From your clarification in the comments, your issue is that you want to keep the file's original name.

If the URL directs to the raw binary data, then the last part of the URL would be its "original name", hence you can get that by parsing the URL as follows:

local_filename = url.split('/')[-1]

To put this into practice, and considering the context of the question, here is the code that does exactly what you need, copied as it is from another SO question:

local_filename = url.split('/')[-1]
# NOTE the stream=True parameter
r = requests.get(url, stream=True)
with open(local_filename, 'wb') as f:
    for chunk in r.iter_content(chunk_size=1024): 
        if chunk: # filter out keep-alive new chunks
            f.write(chunk)
            #f.flush() commented by recommendation from J.F.Sebastian
return local_filename

Couldn't post this as a comment, so had to put it in an answer. I hope I have been clear enough. Tell me if you have any issues with the code. And when the issue is resolved, please also inform me so I can then delete this as it's already been answered.

EDIT

Here is a version for your code:

import requests

url = 'https://www.test.com/api/file/download'
params = {'apikey': 'xxxxxxxxxxxxxxxxxxx', 'hash':'xxxxxxxxxxxxxxxxxxxxxxxxx', 'stream':True}
response = requests.get(url, params=params)

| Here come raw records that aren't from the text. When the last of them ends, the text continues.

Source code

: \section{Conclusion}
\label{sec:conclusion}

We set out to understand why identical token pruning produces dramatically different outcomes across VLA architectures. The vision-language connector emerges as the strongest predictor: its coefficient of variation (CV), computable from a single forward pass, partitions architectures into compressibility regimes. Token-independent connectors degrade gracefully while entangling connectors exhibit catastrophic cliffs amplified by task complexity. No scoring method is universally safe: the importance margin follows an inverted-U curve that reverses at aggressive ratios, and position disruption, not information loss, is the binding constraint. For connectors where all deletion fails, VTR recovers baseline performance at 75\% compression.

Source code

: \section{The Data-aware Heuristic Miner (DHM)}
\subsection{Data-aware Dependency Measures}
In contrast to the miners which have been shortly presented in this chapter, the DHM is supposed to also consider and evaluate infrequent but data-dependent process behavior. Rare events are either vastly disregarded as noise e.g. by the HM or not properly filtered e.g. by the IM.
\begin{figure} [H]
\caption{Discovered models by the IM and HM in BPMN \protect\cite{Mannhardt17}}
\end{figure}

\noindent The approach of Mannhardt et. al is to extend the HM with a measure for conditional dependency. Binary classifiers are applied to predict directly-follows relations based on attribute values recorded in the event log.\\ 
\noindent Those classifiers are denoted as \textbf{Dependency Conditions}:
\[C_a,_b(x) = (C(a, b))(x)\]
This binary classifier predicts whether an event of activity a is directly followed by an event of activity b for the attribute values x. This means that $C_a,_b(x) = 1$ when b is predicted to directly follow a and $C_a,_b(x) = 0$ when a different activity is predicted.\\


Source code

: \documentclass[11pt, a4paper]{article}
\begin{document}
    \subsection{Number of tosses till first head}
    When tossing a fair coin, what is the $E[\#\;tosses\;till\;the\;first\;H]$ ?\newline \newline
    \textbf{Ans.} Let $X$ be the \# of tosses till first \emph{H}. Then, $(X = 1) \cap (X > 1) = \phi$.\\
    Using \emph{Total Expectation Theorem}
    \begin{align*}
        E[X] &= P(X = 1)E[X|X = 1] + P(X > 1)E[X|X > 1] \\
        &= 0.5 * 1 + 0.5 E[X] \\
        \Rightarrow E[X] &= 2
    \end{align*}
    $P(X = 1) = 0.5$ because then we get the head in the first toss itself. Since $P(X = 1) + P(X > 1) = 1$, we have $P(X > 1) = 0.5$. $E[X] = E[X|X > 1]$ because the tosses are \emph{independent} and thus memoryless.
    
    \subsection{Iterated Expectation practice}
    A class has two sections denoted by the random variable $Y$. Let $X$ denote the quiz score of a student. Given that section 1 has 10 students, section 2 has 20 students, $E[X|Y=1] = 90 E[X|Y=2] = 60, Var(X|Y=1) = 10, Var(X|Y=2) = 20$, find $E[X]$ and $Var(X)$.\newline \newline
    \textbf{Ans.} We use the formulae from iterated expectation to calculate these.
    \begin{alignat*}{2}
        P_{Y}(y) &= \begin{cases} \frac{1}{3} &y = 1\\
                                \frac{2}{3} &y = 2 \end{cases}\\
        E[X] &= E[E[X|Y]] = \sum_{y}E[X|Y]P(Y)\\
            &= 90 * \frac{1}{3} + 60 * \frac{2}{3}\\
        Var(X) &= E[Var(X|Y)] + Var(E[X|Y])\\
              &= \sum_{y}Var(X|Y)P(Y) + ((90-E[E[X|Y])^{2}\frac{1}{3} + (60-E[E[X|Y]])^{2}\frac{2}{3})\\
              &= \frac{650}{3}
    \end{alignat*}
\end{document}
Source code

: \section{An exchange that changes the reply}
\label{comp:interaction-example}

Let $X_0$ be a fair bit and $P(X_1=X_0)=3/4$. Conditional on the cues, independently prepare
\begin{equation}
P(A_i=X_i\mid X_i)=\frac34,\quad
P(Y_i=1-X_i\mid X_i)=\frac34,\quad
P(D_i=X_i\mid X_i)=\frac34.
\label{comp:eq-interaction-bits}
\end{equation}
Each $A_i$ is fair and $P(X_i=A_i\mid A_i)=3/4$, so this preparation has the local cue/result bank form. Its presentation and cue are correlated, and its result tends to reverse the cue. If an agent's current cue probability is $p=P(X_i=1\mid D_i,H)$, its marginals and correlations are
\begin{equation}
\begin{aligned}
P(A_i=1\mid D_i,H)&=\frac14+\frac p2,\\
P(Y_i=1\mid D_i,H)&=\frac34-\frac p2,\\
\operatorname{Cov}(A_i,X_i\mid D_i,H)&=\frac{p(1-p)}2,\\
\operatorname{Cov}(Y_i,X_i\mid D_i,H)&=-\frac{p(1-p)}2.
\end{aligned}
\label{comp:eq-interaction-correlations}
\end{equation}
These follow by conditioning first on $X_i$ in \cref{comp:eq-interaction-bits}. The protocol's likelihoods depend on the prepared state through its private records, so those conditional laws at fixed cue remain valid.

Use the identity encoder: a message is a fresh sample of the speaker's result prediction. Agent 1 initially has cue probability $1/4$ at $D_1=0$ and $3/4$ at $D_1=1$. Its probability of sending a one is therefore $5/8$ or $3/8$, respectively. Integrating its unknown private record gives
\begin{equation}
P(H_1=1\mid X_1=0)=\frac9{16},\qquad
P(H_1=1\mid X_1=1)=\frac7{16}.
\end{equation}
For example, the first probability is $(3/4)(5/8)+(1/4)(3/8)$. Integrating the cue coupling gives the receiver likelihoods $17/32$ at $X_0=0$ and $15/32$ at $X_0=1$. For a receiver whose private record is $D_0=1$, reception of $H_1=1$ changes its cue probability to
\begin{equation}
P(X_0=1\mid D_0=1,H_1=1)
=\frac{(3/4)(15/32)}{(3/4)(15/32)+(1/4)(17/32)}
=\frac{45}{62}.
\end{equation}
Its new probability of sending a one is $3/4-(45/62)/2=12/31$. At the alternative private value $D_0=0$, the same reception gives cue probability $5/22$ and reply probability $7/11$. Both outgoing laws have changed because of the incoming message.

local_filename = url.split('/')[-1]
totalbits = 0
if response.status_code == 200:
    with open(local_filename, 'wb') as f:
        for chunk in response.iter_content(chunk_size=1024):
            if chunk:
                totalbits += 1024
                print("Downloaded",totalbits*1025,"KB...")
                f.write(chunk)

NOTE: if you don't want it to show progress, just remove the printstatement on line 15. This was tested using this url: https://imagecomics.com/uploads/releases/_small/DeadRabbit-02_cvr.jpg and it seemed to work pretty well. Again, if you have any issues, just comment down below.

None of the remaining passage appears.